(Task requirements) The answer must be a word-for-word copy of the records below, with every picture left out.

>>>>

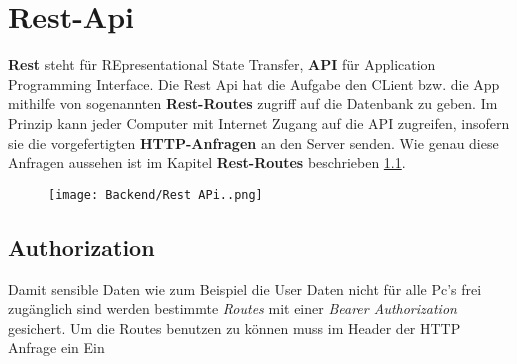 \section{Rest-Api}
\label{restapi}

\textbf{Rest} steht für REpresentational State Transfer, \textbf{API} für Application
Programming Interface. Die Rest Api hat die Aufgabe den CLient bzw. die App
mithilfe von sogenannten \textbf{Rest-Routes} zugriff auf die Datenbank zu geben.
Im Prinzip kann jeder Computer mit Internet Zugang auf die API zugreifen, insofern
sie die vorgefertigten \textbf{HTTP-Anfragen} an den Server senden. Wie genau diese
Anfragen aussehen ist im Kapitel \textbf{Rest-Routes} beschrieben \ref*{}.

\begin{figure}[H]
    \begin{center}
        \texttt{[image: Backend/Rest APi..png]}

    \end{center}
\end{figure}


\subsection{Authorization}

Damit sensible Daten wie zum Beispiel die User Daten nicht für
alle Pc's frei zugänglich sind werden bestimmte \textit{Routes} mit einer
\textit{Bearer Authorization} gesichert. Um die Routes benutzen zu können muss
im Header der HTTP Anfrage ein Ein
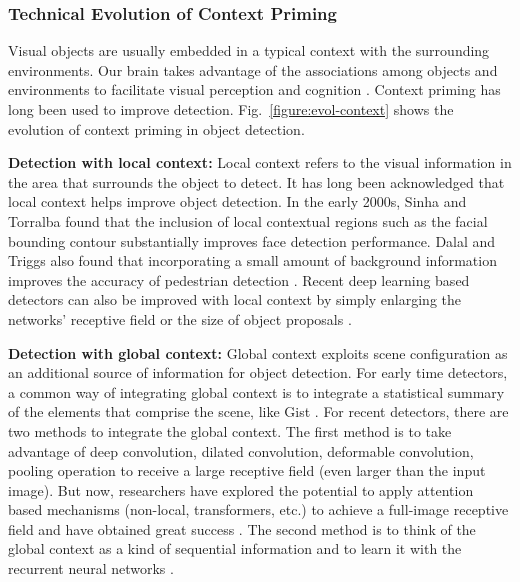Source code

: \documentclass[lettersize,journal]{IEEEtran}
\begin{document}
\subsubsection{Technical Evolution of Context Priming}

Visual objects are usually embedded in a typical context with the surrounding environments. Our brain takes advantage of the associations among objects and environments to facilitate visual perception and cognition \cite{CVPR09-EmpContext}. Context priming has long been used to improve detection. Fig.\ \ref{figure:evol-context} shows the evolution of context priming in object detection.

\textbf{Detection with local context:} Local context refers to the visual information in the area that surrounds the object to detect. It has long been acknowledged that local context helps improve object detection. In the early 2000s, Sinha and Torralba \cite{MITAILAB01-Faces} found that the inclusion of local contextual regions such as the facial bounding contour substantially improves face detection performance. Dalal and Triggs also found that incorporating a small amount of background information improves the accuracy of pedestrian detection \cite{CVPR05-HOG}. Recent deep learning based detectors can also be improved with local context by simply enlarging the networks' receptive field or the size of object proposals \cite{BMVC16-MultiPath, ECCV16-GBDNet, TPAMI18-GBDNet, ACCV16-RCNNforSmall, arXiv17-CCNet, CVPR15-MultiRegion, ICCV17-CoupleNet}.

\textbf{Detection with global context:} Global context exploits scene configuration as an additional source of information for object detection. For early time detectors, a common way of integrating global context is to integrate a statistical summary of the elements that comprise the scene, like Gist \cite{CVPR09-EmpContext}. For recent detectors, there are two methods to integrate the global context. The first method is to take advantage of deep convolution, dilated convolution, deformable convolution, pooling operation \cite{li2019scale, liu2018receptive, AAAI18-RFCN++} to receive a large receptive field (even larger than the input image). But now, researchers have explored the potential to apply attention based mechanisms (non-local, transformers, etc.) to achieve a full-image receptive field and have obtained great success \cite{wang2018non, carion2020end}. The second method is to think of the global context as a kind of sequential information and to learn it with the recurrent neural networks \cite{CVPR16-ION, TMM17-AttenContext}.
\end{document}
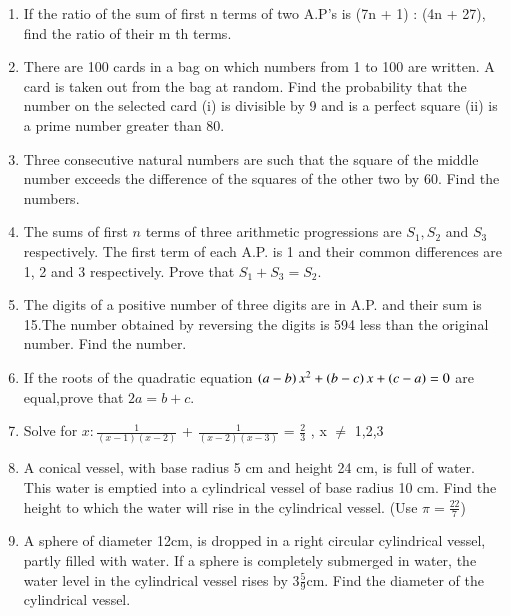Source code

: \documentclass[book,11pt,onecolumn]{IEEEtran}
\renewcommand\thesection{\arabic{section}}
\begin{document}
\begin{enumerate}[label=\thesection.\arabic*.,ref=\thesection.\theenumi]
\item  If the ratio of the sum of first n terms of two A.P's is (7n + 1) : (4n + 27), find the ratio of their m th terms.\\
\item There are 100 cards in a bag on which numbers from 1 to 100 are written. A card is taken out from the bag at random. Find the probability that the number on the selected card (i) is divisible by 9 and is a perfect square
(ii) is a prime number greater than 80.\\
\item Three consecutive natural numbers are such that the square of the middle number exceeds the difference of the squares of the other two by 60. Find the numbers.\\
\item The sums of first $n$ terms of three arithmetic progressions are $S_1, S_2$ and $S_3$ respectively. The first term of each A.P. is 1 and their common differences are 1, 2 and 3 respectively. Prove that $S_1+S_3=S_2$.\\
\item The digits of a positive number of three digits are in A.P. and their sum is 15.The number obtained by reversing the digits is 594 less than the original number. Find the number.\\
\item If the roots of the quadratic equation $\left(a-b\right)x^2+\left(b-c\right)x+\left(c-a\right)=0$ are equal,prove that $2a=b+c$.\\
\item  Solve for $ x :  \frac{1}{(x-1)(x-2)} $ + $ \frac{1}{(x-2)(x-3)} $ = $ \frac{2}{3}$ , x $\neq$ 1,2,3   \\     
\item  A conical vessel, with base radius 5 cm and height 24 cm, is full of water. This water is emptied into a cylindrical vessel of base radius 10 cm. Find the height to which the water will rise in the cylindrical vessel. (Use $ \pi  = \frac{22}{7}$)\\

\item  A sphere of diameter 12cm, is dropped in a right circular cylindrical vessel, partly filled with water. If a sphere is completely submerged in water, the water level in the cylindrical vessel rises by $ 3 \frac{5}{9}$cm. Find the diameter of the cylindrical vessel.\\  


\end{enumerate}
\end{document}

<<<<

(Written response)
 \section{Rest-Api}
\label{restapi}

\textbf{Rest} steht für REpresentational State Transfer, \textbf{API} für Application
Programming Interface. Die Rest Api hat die Aufgabe den CLient bzw. die App
mithilfe von sogenannten \textbf{Rest-Routes} zugriff auf die Datenbank zu geben.
Im Prinzip kann jeder Computer mit Internet Zugang auf die API zugreifen, insofern
sie die vorgefertigten \textbf{HTTP-Anfragen} an den Server senden. Wie genau diese
Anfragen aussehen ist im Kapitel \textbf{Rest-Routes} beschrieben \ref*{}.

\begin{figure}[H]
    \begin{center}
        \texttt{[image: Backend/Rest APi..png]}

    \end{center}
\end{figure}


\subsection{Authorization}

Damit sensible Daten wie zum Beispiel die User Daten nicht für
alle Pc's frei zugänglich sind werden bestimmte \textit{Routes} mit einer
\textit{Bearer Authorization} gesichert. Um die Routes benutzen zu können muss
im Header der HTTP Anfrage ein Ein
Source code

: \documentclass[lettersize,journal]{IEEEtran}
\begin{document}
\subsubsection{Technical Evolution of Context Priming}

Visual objects are usually embedded in a typical context with the surrounding environments. Our brain takes advantage of the associations among objects and environments to facilitate visual perception and cognition \cite{CVPR09-EmpContext}. Context priming has long been used to improve detection. Fig.\ \ref{figure:evol-context} shows the evolution of context priming in object detection.

\textbf{Detection with local context:} Local context refers to the visual information in the area that surrounds the object to detect. It has long been acknowledged that local context helps improve object detection. In the early 2000s, Sinha and Torralba \cite{MITAILAB01-Faces} found that the inclusion of local contextual regions such as the facial bounding contour substantially improves face detection performance. Dalal and Triggs also found that incorporating a small amount of background information improves the accuracy of pedestrian detection \cite{CVPR05-HOG}. Recent deep learning based detectors can also be improved with local context by simply enlarging the networks' receptive field or the size of object proposals \cite{BMVC16-MultiPath, ECCV16-GBDNet, TPAMI18-GBDNet, ACCV16-RCNNforSmall, arXiv17-CCNet, CVPR15-MultiRegion, ICCV17-CoupleNet}.

\textbf{Detection with global context:} Global context exploits scene configuration as an additional source of information for object detection. For early time detectors, a common way of integrating global context is to integrate a statistical summary of the elements that comprise the scene, like Gist \cite{CVPR09-EmpContext}. For recent detectors, there are two methods to integrate the global context. The first method is to take advantage of deep convolution, dilated convolution, deformable convolution, pooling operation \cite{li2019scale, liu2018receptive, AAAI18-RFCN++} to receive a large receptive field (even larger than the input image). But now, researchers have explored the potential to apply attention based mechanisms (non-local, transformers, etc.) to achieve a full-image receptive field and have obtained great success \cite{wang2018non, carion2020end}. The second method is to think of the global context as a kind of sequential information and to learn it with the recurrent neural networks \cite{CVPR16-ION, TMM17-AttenContext}.
\end{document}
Source code

: \documentclass[book,11pt,onecolumn]{IEEEtran}
\renewcommand\thesection{\arabic{section}}
\begin{document}
\begin{enumerate}[label=\thesection.\arabic*.,ref=\thesection.\theenumi]
\item  If the ratio of the sum of first n terms of two A.P's is (7n + 1) : (4n + 27), find the ratio of their m th terms.\\
\item There are 100 cards in a bag on which numbers from 1 to 100 are written. A card is taken out from the bag at random. Find the probability that the number on the selected card (i) is divisible by 9 and is a perfect square
(ii) is a prime number greater than 80.\\
\item Three consecutive natural numbers are such that the square of the middle number exceeds the difference of the squares of the other two by 60. Find the numbers.\\
\item The sums of first $n$ terms of three arithmetic progressions are $S_1, S_2$ and $S_3$ respectively. The first term of each A.P. is 1 and their common differences are 1, 2 and 3 respectively. Prove that $S_1+S_3=S_2$.\\
\item The digits of a positive number of three digits are in A.P. and their sum is 15.The number obtained by reversing the digits is 594 less than the original number. Find the number.\\
\item If the roots of the quadratic equation $\left(a-b\right)x^2+\left(b-c\right)x+\left(c-a\right)=0$ are equal,prove that $2a=b+c$.\\
\item  Solve for $ x :  \frac{1}{(x-1)(x-2)} $ + $ \frac{1}{(x-2)(x-3)} $ = $ \frac{2}{3}$ , x $\neq$ 1,2,3   \\     
\item  A conical vessel, with base radius 5 cm and height 24 cm, is full of water. This water is emptied into a cylindrical vessel of base radius 10 cm. Find the height to which the water will rise in the cylindrical vessel. (Use $ \pi  = \frac{22}{7}$)\\

\item  A sphere of diameter 12cm, is dropped in a right circular cylindrical vessel, partly filled with water. If a sphere is completely submerged in water, the water level in the cylindrical vessel rises by $ 3 \frac{5}{9}$cm. Find the diameter of the cylindrical vessel.\\  


\end{enumerate}
\end{document}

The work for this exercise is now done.